Dataset entries:
┌────────

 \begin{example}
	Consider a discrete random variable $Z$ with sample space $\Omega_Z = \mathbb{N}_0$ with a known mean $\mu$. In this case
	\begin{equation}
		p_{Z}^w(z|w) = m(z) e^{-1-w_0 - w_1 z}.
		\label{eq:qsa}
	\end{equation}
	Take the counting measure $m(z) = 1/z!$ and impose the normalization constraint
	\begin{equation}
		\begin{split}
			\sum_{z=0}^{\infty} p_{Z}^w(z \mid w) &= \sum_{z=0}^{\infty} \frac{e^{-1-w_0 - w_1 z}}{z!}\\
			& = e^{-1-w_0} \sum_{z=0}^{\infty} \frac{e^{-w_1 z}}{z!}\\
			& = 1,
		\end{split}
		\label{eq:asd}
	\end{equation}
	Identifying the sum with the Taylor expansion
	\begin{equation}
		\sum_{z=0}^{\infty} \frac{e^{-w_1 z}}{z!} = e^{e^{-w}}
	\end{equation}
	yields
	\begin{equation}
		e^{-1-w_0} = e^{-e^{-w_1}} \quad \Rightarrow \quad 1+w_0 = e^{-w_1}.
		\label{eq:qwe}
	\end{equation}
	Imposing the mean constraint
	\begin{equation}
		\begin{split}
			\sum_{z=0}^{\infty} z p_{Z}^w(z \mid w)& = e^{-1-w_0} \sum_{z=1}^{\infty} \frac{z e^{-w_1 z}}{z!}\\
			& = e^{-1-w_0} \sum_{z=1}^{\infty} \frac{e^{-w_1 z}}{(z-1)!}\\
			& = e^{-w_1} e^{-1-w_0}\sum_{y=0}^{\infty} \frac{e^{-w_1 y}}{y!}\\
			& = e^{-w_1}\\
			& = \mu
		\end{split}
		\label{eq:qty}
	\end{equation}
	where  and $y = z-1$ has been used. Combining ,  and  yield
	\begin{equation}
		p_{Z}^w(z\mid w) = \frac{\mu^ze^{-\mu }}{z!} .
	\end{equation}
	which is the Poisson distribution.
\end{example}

└────────

▸ Exercise objective:
The answer must be every line from the entries above that holds the string "label".

▸ Result of this exercise:
		\label{eq:qsa}
		\label{eq:asd}
		\label{eq:qwe}
		\label{eq:qty}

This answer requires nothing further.